EXERCISE DIRECTIONS: Extract, exactly as written, each line from the start of the records below to the line containing "Garzotto, F., Valoriani, M.", both ends included; drop the pictures.

──────────

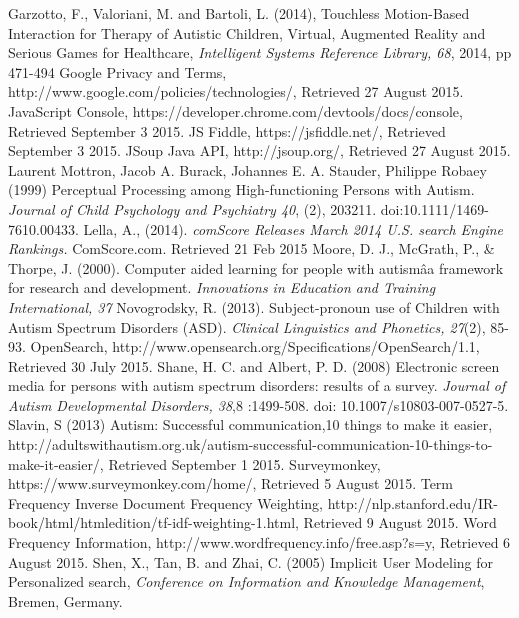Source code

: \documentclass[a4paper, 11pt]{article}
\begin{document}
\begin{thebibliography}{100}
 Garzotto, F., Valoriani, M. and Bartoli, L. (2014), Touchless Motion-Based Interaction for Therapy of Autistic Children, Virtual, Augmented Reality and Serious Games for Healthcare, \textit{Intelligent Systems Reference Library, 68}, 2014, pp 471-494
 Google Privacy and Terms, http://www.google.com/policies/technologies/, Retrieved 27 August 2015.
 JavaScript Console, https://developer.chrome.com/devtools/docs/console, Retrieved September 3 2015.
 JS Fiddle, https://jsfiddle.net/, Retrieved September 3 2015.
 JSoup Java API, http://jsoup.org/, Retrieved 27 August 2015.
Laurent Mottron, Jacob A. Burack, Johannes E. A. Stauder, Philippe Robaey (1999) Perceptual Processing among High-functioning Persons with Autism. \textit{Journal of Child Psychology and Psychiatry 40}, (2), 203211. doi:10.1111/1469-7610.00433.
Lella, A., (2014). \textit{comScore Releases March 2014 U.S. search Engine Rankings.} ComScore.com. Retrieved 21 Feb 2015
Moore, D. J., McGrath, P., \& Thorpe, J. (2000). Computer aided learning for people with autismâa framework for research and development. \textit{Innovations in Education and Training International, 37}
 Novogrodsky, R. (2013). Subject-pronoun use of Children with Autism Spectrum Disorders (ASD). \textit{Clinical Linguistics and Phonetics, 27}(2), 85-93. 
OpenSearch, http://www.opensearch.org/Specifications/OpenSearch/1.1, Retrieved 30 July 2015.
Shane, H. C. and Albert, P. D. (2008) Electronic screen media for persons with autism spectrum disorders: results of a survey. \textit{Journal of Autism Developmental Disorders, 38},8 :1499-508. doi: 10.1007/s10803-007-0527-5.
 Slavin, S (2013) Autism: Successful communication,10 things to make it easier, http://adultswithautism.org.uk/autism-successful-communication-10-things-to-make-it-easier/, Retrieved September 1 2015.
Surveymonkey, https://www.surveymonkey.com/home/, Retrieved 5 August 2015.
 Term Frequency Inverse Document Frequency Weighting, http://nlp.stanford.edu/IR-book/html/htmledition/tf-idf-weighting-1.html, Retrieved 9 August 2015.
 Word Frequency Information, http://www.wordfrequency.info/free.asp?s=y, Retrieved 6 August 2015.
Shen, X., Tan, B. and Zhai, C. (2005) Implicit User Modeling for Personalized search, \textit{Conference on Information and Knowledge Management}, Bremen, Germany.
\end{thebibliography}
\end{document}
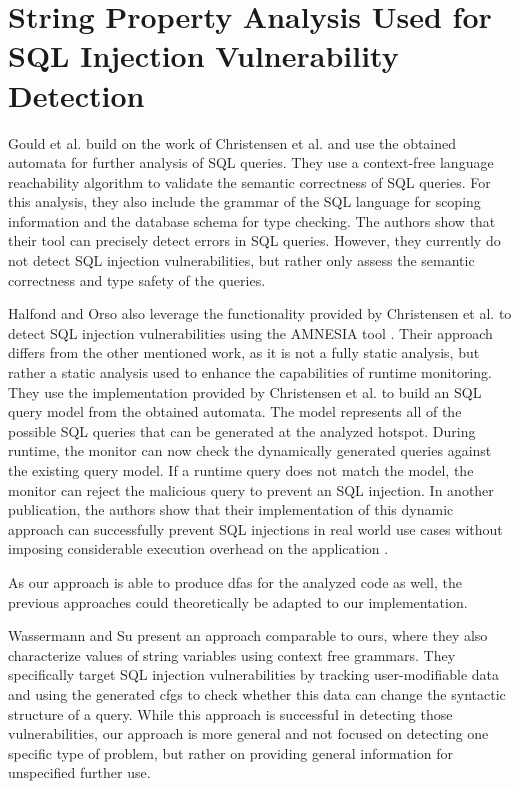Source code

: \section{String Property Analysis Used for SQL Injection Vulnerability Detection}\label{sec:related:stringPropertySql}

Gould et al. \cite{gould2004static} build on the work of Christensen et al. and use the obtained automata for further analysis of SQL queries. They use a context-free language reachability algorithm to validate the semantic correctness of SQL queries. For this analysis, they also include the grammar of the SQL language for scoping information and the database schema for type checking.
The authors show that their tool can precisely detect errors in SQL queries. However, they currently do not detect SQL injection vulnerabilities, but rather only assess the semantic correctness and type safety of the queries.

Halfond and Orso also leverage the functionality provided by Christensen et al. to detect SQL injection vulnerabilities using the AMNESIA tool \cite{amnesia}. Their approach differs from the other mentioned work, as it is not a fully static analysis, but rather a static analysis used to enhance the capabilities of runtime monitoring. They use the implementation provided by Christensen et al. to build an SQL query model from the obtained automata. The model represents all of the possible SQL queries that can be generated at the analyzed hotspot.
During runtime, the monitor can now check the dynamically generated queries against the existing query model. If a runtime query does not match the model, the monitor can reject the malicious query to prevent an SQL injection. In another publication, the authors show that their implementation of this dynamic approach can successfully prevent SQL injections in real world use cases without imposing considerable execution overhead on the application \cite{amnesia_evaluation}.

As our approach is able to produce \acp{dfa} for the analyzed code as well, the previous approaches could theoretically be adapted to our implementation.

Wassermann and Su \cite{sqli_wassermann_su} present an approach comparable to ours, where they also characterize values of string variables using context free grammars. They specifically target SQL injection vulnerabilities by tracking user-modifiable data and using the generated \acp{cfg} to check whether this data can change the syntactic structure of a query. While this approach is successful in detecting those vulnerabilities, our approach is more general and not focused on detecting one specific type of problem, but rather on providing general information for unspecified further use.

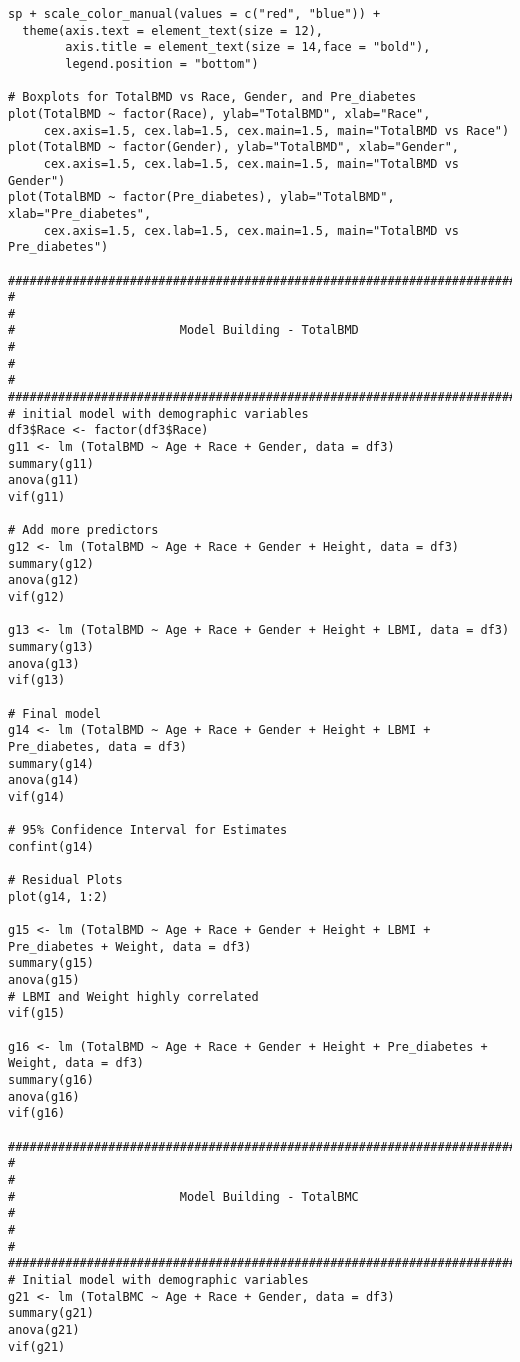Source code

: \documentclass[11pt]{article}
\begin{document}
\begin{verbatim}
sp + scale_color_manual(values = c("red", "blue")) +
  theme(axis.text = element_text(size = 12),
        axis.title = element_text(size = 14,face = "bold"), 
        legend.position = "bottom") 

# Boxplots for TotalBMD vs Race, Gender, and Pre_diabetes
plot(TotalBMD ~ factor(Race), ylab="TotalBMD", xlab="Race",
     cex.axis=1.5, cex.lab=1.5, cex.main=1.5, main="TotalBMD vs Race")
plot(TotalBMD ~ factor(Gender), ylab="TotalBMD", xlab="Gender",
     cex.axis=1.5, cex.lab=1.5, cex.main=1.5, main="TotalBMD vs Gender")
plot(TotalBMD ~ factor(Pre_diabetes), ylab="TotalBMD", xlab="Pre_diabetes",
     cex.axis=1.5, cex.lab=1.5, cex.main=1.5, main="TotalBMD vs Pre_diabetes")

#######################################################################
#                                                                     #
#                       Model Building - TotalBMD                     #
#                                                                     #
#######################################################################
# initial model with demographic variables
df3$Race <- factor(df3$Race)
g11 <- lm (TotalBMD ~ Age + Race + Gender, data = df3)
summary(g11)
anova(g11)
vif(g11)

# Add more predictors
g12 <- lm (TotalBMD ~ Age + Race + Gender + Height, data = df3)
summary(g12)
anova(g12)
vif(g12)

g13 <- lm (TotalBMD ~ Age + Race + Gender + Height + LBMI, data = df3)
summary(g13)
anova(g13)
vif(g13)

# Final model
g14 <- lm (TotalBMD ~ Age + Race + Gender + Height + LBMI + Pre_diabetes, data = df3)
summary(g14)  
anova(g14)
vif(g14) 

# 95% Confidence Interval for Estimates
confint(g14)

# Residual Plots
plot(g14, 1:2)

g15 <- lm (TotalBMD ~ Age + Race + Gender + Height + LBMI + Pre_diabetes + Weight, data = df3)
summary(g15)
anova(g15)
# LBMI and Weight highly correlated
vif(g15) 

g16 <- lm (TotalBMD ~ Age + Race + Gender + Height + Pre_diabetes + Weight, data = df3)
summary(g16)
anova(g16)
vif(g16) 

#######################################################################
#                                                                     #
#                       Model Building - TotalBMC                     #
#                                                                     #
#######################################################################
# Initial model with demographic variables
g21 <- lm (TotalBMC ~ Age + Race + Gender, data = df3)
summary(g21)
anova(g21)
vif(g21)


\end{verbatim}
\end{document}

──────────

RESULT OF THIS TASK:
Source code

: \documentclass[a4paper, 11pt]{article}
\begin{document}
\begin{thebibliography}{100}
 Garzotto, F., Valoriani, M. and Bartoli, L. (2014), Touchless Motion-Based Interaction for Therapy of Autistic Children, Virtual, Augmented Reality and Serious Games for Healthcare, \textit{Intelligent Systems Reference Library, 68}, 2014, pp 471-494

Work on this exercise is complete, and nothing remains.